→ Problem description:
Please retype the material beneath this task exactly, starting with its first line and finishing with the line containing "Communication Foundation (WCF)</span></span>".

→ Material to process:

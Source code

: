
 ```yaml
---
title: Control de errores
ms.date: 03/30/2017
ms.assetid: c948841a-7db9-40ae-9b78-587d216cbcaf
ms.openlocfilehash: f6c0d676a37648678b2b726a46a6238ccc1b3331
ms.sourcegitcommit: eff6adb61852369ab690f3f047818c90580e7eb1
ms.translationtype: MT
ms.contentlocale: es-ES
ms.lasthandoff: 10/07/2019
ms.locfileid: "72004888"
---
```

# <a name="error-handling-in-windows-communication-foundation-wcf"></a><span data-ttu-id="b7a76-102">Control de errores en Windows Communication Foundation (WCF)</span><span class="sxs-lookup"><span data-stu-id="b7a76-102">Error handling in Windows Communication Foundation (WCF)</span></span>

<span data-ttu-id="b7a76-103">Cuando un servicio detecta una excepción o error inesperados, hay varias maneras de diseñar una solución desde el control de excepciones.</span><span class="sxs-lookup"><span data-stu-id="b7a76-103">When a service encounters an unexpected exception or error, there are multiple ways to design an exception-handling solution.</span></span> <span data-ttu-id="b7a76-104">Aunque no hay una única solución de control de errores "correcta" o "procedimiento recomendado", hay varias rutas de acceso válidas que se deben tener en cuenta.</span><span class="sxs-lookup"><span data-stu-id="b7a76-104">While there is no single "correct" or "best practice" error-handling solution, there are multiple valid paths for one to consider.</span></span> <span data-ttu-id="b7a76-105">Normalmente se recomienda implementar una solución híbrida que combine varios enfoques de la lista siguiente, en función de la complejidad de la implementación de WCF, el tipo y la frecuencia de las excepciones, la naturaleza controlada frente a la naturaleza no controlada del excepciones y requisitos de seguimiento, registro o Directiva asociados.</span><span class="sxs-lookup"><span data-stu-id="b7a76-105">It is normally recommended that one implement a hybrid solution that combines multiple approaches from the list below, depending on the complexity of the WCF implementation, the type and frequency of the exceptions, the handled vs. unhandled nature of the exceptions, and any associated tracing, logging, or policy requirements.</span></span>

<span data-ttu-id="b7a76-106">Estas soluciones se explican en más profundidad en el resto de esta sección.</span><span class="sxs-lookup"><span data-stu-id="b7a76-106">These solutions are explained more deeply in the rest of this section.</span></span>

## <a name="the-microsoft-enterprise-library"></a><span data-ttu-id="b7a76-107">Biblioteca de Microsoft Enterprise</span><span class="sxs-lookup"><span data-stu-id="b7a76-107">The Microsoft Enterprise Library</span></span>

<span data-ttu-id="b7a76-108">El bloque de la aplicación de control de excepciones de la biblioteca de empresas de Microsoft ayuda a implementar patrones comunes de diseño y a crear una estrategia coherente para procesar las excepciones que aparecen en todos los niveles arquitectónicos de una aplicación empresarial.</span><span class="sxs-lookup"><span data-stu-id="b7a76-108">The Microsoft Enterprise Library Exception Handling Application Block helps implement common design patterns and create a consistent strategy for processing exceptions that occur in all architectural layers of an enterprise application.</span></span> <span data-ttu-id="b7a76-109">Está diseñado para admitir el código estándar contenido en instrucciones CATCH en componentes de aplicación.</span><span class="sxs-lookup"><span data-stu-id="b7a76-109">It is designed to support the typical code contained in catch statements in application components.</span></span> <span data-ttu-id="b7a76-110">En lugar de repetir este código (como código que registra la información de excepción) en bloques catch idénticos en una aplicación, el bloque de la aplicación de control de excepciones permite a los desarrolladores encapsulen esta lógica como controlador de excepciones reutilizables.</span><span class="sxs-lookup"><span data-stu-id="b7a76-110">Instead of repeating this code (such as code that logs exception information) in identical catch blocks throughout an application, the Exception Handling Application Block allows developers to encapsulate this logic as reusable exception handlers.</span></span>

→ Exercise answer:
Source code

:
 ```yaml
---
title: Control de errores
ms.date: 03/30/2017
ms.assetid: c948841a-7db9-40ae-9b78-587d216cbcaf
ms.openlocfilehash: f6c0d676a37648678b2b726a46a6238ccc1b3331
ms.sourcegitcommit: eff6adb61852369ab690f3f047818c90580e7eb1
ms.translationtype: MT
ms.contentlocale: es-ES
ms.lasthandoff: 10/07/2019
ms.locfileid: "72004888"
---
```

# <a name="error-handling-in-windows-communication-foundation-wcf"></a><span data-ttu-id="b7a76-102">Control de errores en Windows Communication Foundation (WCF)</span><span class="sxs-lookup"><span data-stu-id="b7a76-102">Error handling in Windows Communication Foundation (WCF)</span></span>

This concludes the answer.